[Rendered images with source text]

:::

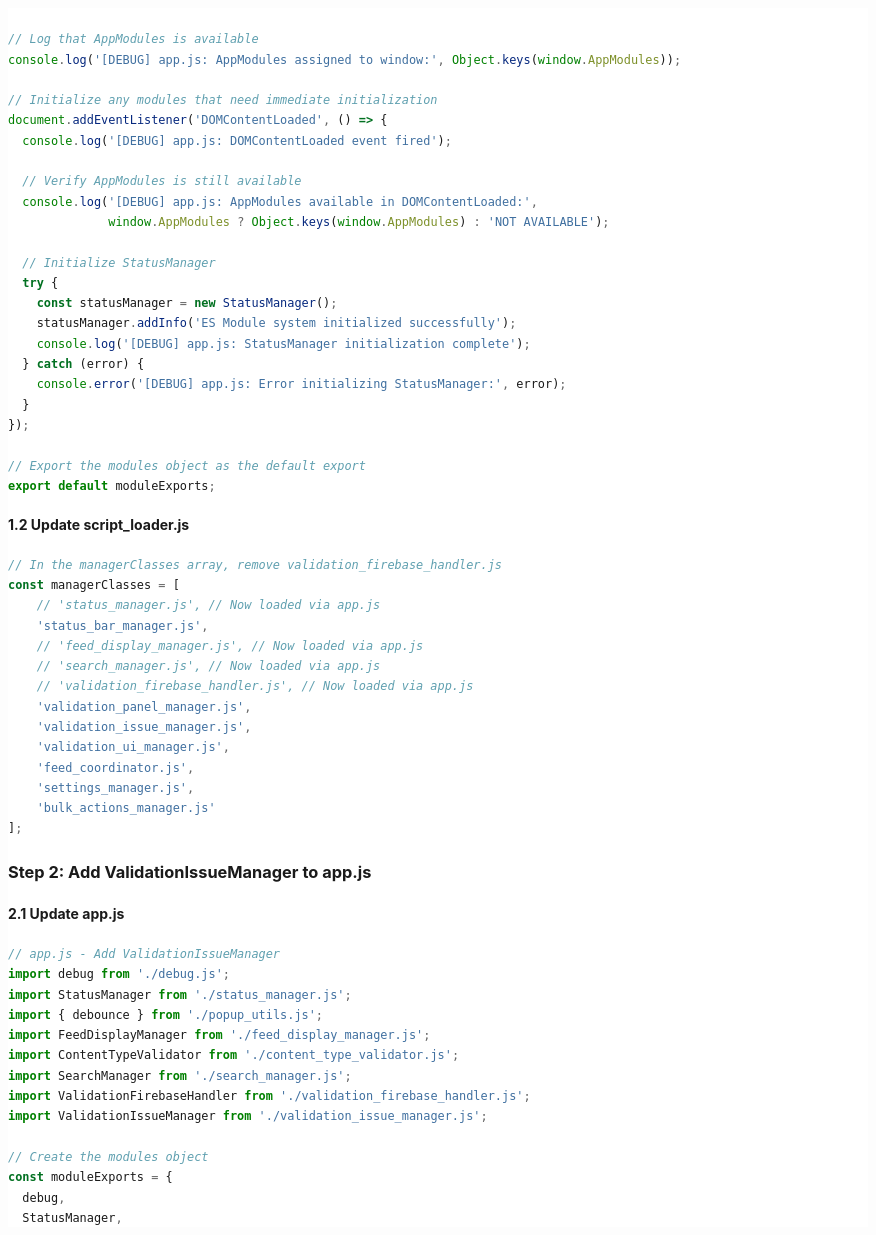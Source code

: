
 ```javascript

// Log that AppModules is available
console.log('[DEBUG] app.js: AppModules assigned to window:', Object.keys(window.AppModules));

// Initialize any modules that need immediate initialization
document.addEventListener('DOMContentLoaded', () => {
  console.log('[DEBUG] app.js: DOMContentLoaded event fired');
  
  // Verify AppModules is still available
  console.log('[DEBUG] app.js: AppModules available in DOMContentLoaded:',
              window.AppModules ? Object.keys(window.AppModules) : 'NOT AVAILABLE');
  
  // Initialize StatusManager
  try {
    const statusManager = new StatusManager();
    statusManager.addInfo('ES Module system initialized successfully');
    console.log('[DEBUG] app.js: StatusManager initialization complete');
  } catch (error) {
    console.error('[DEBUG] app.js: Error initializing StatusManager:', error);
  }
});

// Export the modules object as the default export
export default moduleExports;
```

#### 1.2 Update script_loader.js

```javascript
// In the managerClasses array, remove validation_firebase_handler.js
const managerClasses = [
    // 'status_manager.js', // Now loaded via app.js
    'status_bar_manager.js',
    // 'feed_display_manager.js', // Now loaded via app.js
    // 'search_manager.js', // Now loaded via app.js
    // 'validation_firebase_handler.js', // Now loaded via app.js
    'validation_panel_manager.js',
    'validation_issue_manager.js',
    'validation_ui_manager.js',
    'feed_coordinator.js',
    'settings_manager.js',
    'bulk_actions_manager.js'
];
```

### Step 2: Add ValidationIssueManager to app.js

#### 2.1 Update app.js

```javascript
// app.js - Add ValidationIssueManager
import debug from './debug.js';
import StatusManager from './status_manager.js';
import { debounce } from './popup_utils.js';
import FeedDisplayManager from './feed_display_manager.js';
import ContentTypeValidator from './content_type_validator.js';
import SearchManager from './search_manager.js';
import ValidationFirebaseHandler from './validation_firebase_handler.js';
import ValidationIssueManager from './validation_issue_manager.js';

// Create the modules object
const moduleExports = {
  debug,
  StatusManager,
```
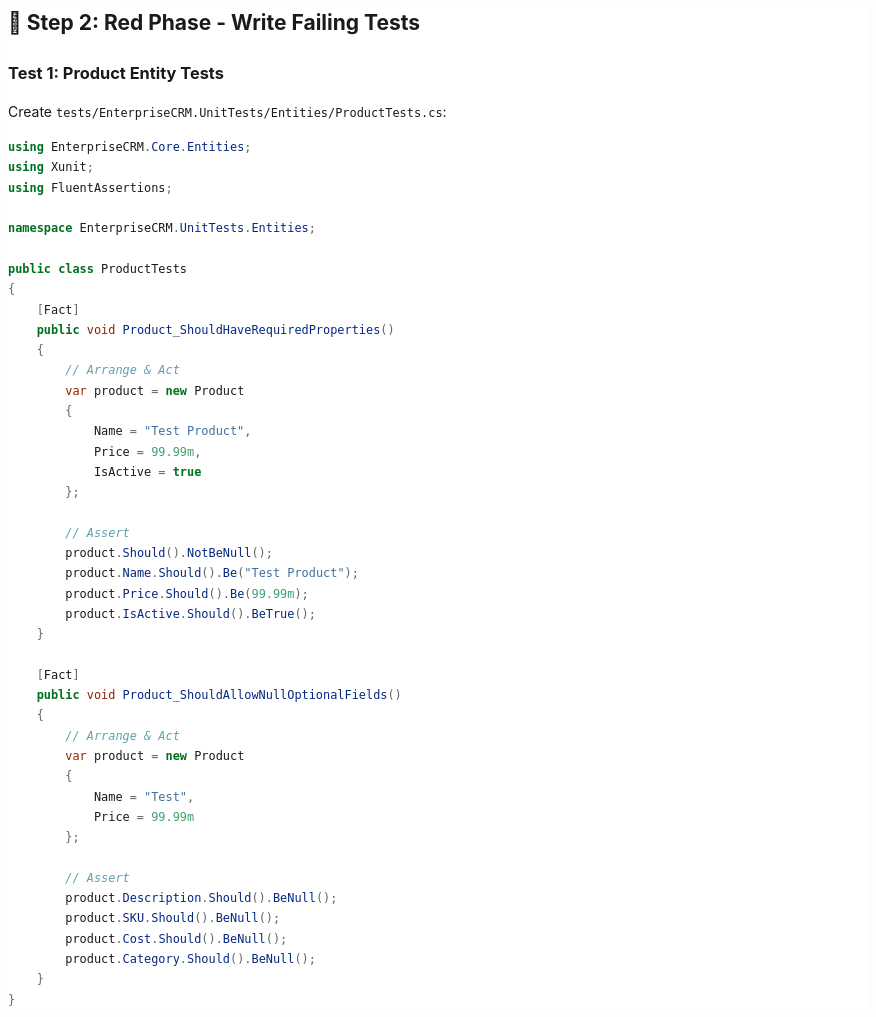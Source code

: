 ## 🚀 Step 2: Red Phase - Write Failing Tests

### **Test 1: Product Entity Tests**

Create `tests/EnterpriseCRM.UnitTests/Entities/ProductTests.cs`:

```csharp
using EnterpriseCRM.Core.Entities;
using Xunit;
using FluentAssertions;

namespace EnterpriseCRM.UnitTests.Entities;

public class ProductTests
{
    [Fact]
    public void Product_ShouldHaveRequiredProperties()
    {
        // Arrange & Act
        var product = new Product
        {
            Name = "Test Product",
            Price = 99.99m,
            IsActive = true
        };

        // Assert
        product.Should().NotBeNull();
        product.Name.Should().Be("Test Product");
        product.Price.Should().Be(99.99m);
        product.IsActive.Should().BeTrue();
    }

    [Fact]
    public void Product_ShouldAllowNullOptionalFields()
    {
        // Arrange & Act
        var product = new Product
        {
            Name = "Test",
            Price = 99.99m
        };

        // Assert
        product.Description.Should().BeNull();
        product.SKU.Should().BeNull();
        product.Cost.Should().BeNull();
        product.Category.Should().BeNull();
    }
}
```
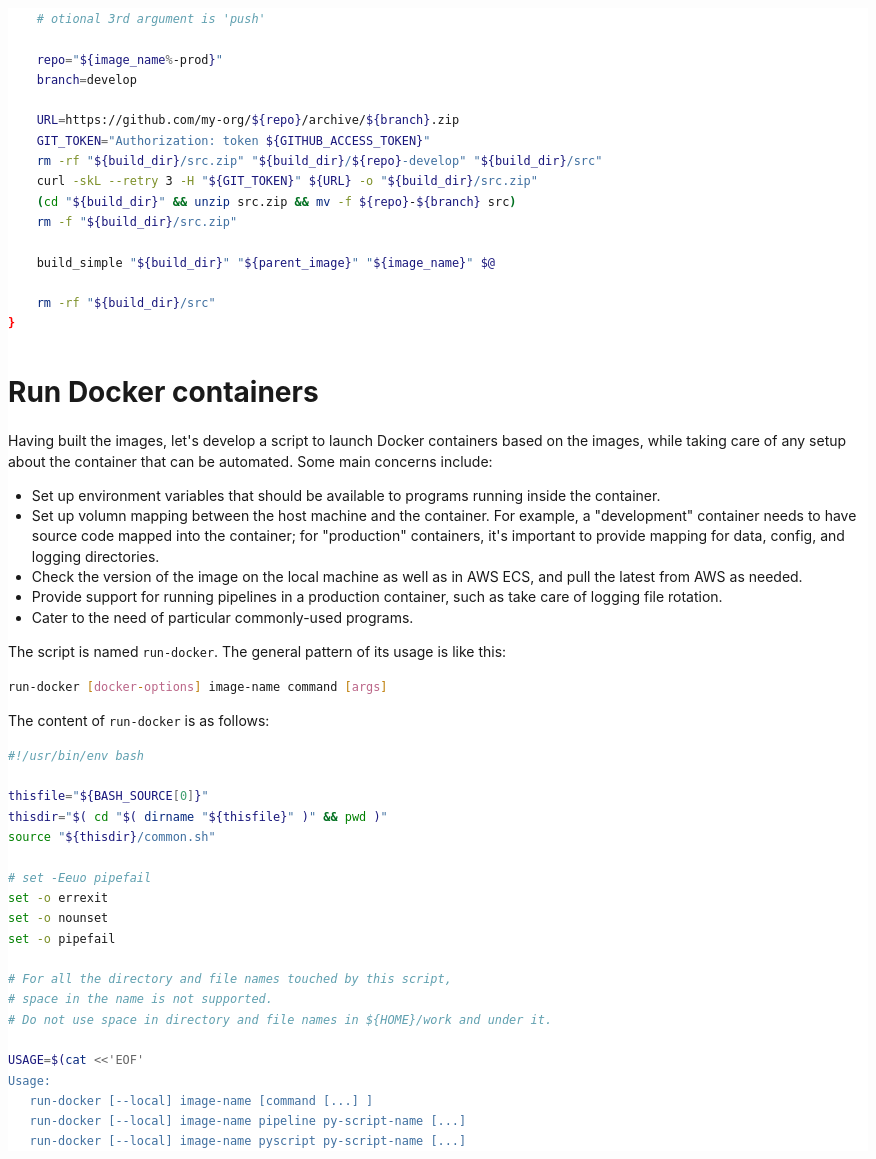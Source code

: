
 ```bash
    # otional 3rd argument is 'push'

    repo="${image_name%-prod}"
    branch=develop

    URL=https://github.com/my-org/${repo}/archive/${branch}.zip
    GIT_TOKEN="Authorization: token ${GITHUB_ACCESS_TOKEN}"
    rm -rf "${build_dir}/src.zip" "${build_dir}/${repo}-develop" "${build_dir}/src"
    curl -skL --retry 3 -H "${GIT_TOKEN}" ${URL} -o "${build_dir}/src.zip"
    (cd "${build_dir}" && unzip src.zip && mv -f ${repo}-${branch} src)
    rm -f "${build_dir}/src.zip"

    build_simple "${build_dir}" "${parent_image}" "${image_name}" $@

    rm -rf "${build_dir}/src"
}
```

Run Docker containers
=====================

Having built the images, let's develop a script to launch Docker containers based on the images,
while taking care of any setup about the container that can be automated. Some main concerns include:

- Set up environment variables that should be available to programs running inside the container.
- Set up volumn mapping between the host machine and the container. For example, a "development" container
  needs to have source code mapped into the container; for "production" containers, it's important
  to provide mapping for data, config, and logging directories.
- Check the version of the image on the local machine as well as in AWS ECS, and pull the latest from AWS
  as needed.
- Provide support for running pipelines in a production container, such as take care of logging file rotation.
- Cater to the need of particular commonly-used programs.

The script is named `run-docker`. The general pattern of its usage is like this:

```bash
run-docker [docker-options] image-name command [args]
```

The content of `run-docker` is as follows:

```bash
#!/usr/bin/env bash

thisfile="${BASH_SOURCE[0]}"
thisdir="$( cd "$( dirname "${thisfile}" )" && pwd )"
source "${thisdir}/common.sh"

# set -Eeuo pipefail
set -o errexit
set -o nounset
set -o pipefail

# For all the directory and file names touched by this script,
# space in the name is not supported.
# Do not use space in directory and file names in ${HOME}/work and under it.

USAGE=$(cat <<'EOF'
Usage:
   run-docker [--local] image-name [command [...] ]
   run-docker [--local] image-name pipeline py-script-name [...]
   run-docker [--local] image-name pyscript py-script-name [...]

```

:::

**Activity:**
Scan the data for the string "production" and copy each line in which it occurs.

**Task result:**
  needs to have source code mapped into the container; for "production" containers, it's important
- Provide support for running pipelines in a production container, such as take care of logging file rotation.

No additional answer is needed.